I know it’s Thanksgiving Day and I am supposed to be writing a very moving, but not at all trite, prayery/blessingish post regarding my whole-hearted gratefulness for all of the things.
That gratefulness is a part of me and I think it runs through my writing the way it runs through my veins, despite the sarcasm shield, which can be cloudy if not opaque at times. So, I’ll leave that alone today and give you cracks in my sanity. For the record, I wrote this on Tuesday night, well before the twenty-four hour period of mandatory thankfulness began.
Tuesday, 7:15 a.m. Alarm rings. It’s been pouring rain for three days. Check window – still pouring rain.
Stacey: Time to get dressed! Long pants and long sleeves, please.
Stacey: All horrific, dreadful winter long. And listen, (PREP #1) there’s that huge puddle/lake/drainage issue thing beside the van in the driveway and when we leave today, I want you to stay out of it.
Them: Is it Thanksgiving?
Stacey: No, it’s Tuesday, Thanksgiving is on Thursday.
Them: Can we watch TV?
Stacey: Before dinner, like every single day in the history of eternity.
Stacey: Bowls in the sink. No throwing bowls, no frisbee bowls, no ninja chucking star bowls. Just place.the.bowls.nicely.in.the.sink. No splash. Wipe your mouths.

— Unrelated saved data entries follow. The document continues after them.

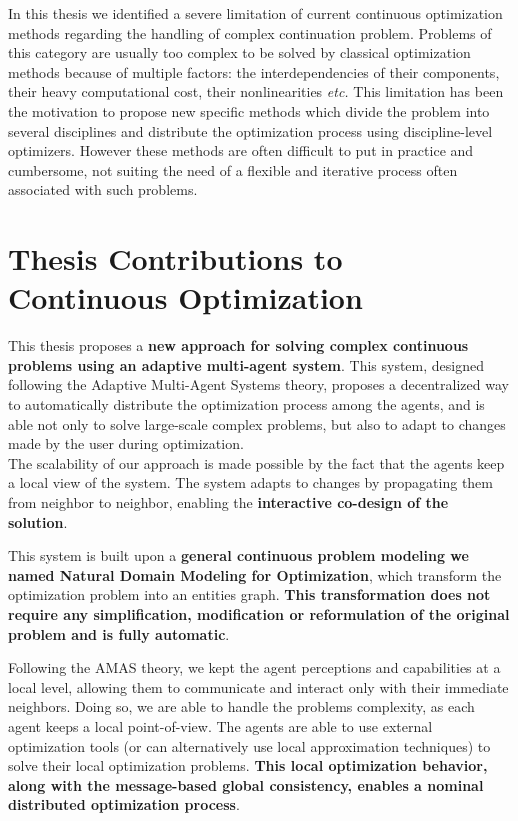 
In this thesis we identified a severe limitation of current continuous optimization methods regarding the handling of complex continuation problem. Problems of this category are usually too complex to be solved by classical optimization methods because of multiple factors: the interdependencies of their components, their heavy computational cost, their nonlinearities \emph{etc.} This limitation has been the motivation to propose new specific methods which divide the problem into several disciplines and distribute the optimization process using discipline-level optimizers. However these methods are often difficult to put in practice and cumbersome, not suiting the need of a flexible and iterative process often associated with such problems.

\section*{Thesis Contributions to Continuous Optimization}

This thesis proposes a \textbf{new approach for solving complex continuous problems using an adaptive multi-agent system}. This system, designed following the Adaptive Multi-Agent Systems theory, proposes a decentralized way to automatically distribute the optimization process among the agents, and is able not only to solve large-scale complex problems, but also to adapt to changes made by the user during optimization.\\
The scalability of our approach is made possible by the fact that the agents keep a local view of the system. The system adapts to changes by propagating them from neighbor to neighbor, enabling the \textbf{interactive co-design of the solution}.

This system is built upon a \textbf{general continuous problem modeling we named Natural Domain Modeling for Optimization}, which transform the optimization problem into an entities graph. \textbf{This transformation does not require any simplification, modification or reformulation of the original problem and is fully automatic}.

Following the AMAS theory, we kept the agent perceptions and capabilities at a local level, allowing them to communicate and interact only with their immediate neighbors. Doing so, we are able to handle the problems complexity, as each agent keeps a local point-of-view. The agents are able to use external optimization tools (or can alternatively use local approximation techniques) to solve their local optimization problems. \textbf{This local optimization behavior, along with the message-based global consistency, enables a nominal distributed optimization process}.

And listen, (PREP #2) we’ll get our boots on in about 45 minutes and when you go to the van leave that puddle ALONE.
Them: Can we watch TV?
Stacey: No, like every single school morning. No.
8:10: Initial packing phase.
Stacey: Okay, lunches and homework in your bags, please. Don’t forget your sneakers so you can change out of your boots. Check for your water bottles. And LISTEN. Stop. Listen. (Prep #3). When you get outside, stay out of the huge puddle next to the van. It’s deep, it will go over your boots and I will not change anyone’s clothes, I don’t care how wet you are, does everyone understand this?
Them: Yes. Can we watch TV?
8:25 p.m. Final pre-departure packing.
Stacey: Time to go! Boots, please, not shoes. Shoes should be in your bags. Winter coats or sweaters and rain coats.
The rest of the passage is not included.